I drove the highway from Broome to Katherine, which is a bit like driving I-80 across Wyoming, then turning around and driving I-80 across Wyoming again.  The scenery was an unending flat scrubby country with the odd termite mound or grass fire.  There were a couple of places to pull off, where I filled the vehicle from the jerry cans I was provided (really handy).  The flies assaulted my head before my foot even got out of the car onto the road, so I did the job as quickly as possible and jumped back in.

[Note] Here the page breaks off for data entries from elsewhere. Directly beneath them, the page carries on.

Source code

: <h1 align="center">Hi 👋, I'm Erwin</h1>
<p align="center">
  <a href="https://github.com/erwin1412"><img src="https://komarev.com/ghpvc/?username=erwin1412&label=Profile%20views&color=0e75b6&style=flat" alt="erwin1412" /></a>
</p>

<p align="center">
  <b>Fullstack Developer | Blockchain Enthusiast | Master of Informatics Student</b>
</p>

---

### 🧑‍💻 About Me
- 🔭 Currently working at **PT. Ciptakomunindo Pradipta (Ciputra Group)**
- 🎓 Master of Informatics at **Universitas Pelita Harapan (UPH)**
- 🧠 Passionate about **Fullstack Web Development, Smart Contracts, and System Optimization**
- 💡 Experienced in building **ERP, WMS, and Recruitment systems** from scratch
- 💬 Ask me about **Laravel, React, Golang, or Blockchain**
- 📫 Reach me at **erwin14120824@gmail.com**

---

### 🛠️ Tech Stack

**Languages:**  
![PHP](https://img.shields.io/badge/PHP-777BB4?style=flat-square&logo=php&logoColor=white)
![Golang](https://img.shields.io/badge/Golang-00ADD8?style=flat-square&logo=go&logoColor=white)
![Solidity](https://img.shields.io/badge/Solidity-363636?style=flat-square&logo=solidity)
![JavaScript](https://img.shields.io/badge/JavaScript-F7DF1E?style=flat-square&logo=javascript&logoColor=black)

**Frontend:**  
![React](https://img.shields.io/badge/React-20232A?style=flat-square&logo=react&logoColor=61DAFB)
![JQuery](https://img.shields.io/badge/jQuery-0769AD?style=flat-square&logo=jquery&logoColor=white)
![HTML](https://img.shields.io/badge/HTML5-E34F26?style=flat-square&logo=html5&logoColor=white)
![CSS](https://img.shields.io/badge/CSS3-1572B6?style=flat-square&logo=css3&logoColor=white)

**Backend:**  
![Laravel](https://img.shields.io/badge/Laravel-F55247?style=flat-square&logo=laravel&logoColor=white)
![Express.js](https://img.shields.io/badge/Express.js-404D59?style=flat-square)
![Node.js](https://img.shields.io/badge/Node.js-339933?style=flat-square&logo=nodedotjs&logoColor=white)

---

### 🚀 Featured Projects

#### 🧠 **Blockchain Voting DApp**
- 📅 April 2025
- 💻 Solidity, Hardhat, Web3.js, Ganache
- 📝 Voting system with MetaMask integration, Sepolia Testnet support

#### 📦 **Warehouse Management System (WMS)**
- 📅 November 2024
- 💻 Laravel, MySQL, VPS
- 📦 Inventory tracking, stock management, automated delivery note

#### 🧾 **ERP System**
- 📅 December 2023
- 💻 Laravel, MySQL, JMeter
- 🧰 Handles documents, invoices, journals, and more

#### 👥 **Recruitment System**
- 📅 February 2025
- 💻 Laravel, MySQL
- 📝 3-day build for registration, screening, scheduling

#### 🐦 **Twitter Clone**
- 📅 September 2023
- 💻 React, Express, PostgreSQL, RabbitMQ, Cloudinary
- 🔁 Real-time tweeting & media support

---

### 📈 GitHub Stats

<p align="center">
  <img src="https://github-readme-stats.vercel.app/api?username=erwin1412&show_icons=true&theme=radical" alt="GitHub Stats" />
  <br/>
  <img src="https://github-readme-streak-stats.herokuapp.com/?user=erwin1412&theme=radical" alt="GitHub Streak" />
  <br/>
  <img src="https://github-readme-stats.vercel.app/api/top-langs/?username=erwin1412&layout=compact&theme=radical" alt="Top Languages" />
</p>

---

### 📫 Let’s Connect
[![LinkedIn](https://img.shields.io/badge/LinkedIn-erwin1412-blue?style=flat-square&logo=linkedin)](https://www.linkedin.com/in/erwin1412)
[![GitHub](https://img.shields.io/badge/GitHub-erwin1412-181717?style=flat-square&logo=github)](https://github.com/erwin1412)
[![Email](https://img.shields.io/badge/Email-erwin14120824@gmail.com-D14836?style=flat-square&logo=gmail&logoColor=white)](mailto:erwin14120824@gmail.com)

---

I mashed the pedal to the floor and watched the fuel gauge go down.

Before I left, I got some music from a French guy at a backpackers in Broome.  He was the first random guy I walked up to with a laptop, and I asked him if he would copy some music onto an SD card.  He asked me if I liked techno.  I said sure, whatever you have.  So I got 8GB of awful French techno music for the trip.  He also included Queen's Greatest Hits.

I arrived in Katherine where there is a famous gorge.  You paddle around in a kayak with the vaguely uncomfortable feeling that there might be a crocodile.  The waters are allegedly surveyed to be crocodile-free, but I didn't take a dip.  The crocs are a big deal in the Northern Territory.  As I was driving away from the gorge, I heard on the radio that a policeman was killed by one the night before.  A drunk lady fell into the river and was hanging onto a log.  The policeman jumped in to save her.  A crocodile joined in on the fun and... it didn't end well.  

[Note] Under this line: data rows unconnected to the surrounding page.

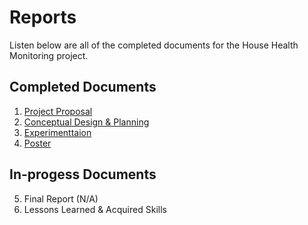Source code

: Reports
=========================

Listen below are all of the completed documents for the House Health Monitoring project.

## Completed Documents
1. [Project Proposal](https://github.com/jacksonrwoodard/HouseHealthMonitoring/blob/main/Reports/Project%20Proposal/Project%20Proposal%20V2.pdf)
2. [Conceptual Design & Planning](https://github.com/jacksonrwoodard/HouseHealthMonitoring/blob/main/Reports/Conceptual%20Design%20%26%20Planning/Conceptual%20Design%20Final.pdf)
3. [Experimenttaion](https://github.com/jacksonrwoodard/HouseHealthMonitoring/blob/main/Reports/Experimentation/Experimentation.md)
4. [Poster](https://github.com/jacksonrwoodard/HouseHealthMonitoring/blob/main/Reports/Poster/PreserveHomeProPoster.pdf)
   
## In-progess Documents
5. Final Report (N/A)
6. Lessons Learned & Acquired Skills
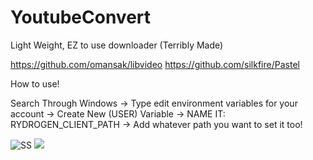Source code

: # YoutubeConvert
Light Weight, EZ to use downloader (Terribly Made)

https://github.com/omansak/libvideo
https://github.com/silkfire/Pastel

How to use!

Search Through Windows -> Type edit environment variables for your account -> Create New (USER) Variable -> NAME IT: RYDROGEN_CLIENT_PATH -> Add whatever path you want to set it too!

![SS](https://r2.e-z.host/4e47059f-f090-40e2-8764-9996fd5f16c3/ymyaf0gy.png)
![](ttps://r2.e-z.host/4e47059f-f090-40e2-8764-9996fd5f16c3/fdz16wi3.gif)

I drove north to Litchfield National Park where I parked my camper in a great campground next to a waterfall and swimming area.  It was really idyllic.  I went for a dip in the morning and the evening.  As you cruise around the park in the daytime, looking at the sights, you can pull off at these cool "rockholes" and jump in for a swim to beat the heat.  There are a lot of other families swimming there too so I figure the odds were OK as far as crocs or snakes. 

I retire to the camper and cook up some grub.  Everyone has a campervan around here and it's by far the most popular way to travel.  There are cheap ones rented by a group of backpackers, rugged offroad ones, and big plush ones.  The really great feature is the little fridge.  At night a wallaby came to inspect the campsite.  He was the size of a dog but had a head like a mouse and jumped instead of walking.  The next night the mom came instead.  She was smaller and as I looked closer, there was a little joey's head poking out of her pouch.

There is plentiful wildlife.  A lot of it is of the six-legged flying variety.  The flies bite vigorously, the mosquitoes suck your blood, palm-sized spiders spin webs across trails, and ants are absolutely everywhere.  Other denizens include the largest dragonfly I've ever seen and thumb-sized cicadas.  It's hard to concentrate while sitting on the pot and a bat-sized wasp is flying around with you.  Then you look up and there's a bat-sized bat.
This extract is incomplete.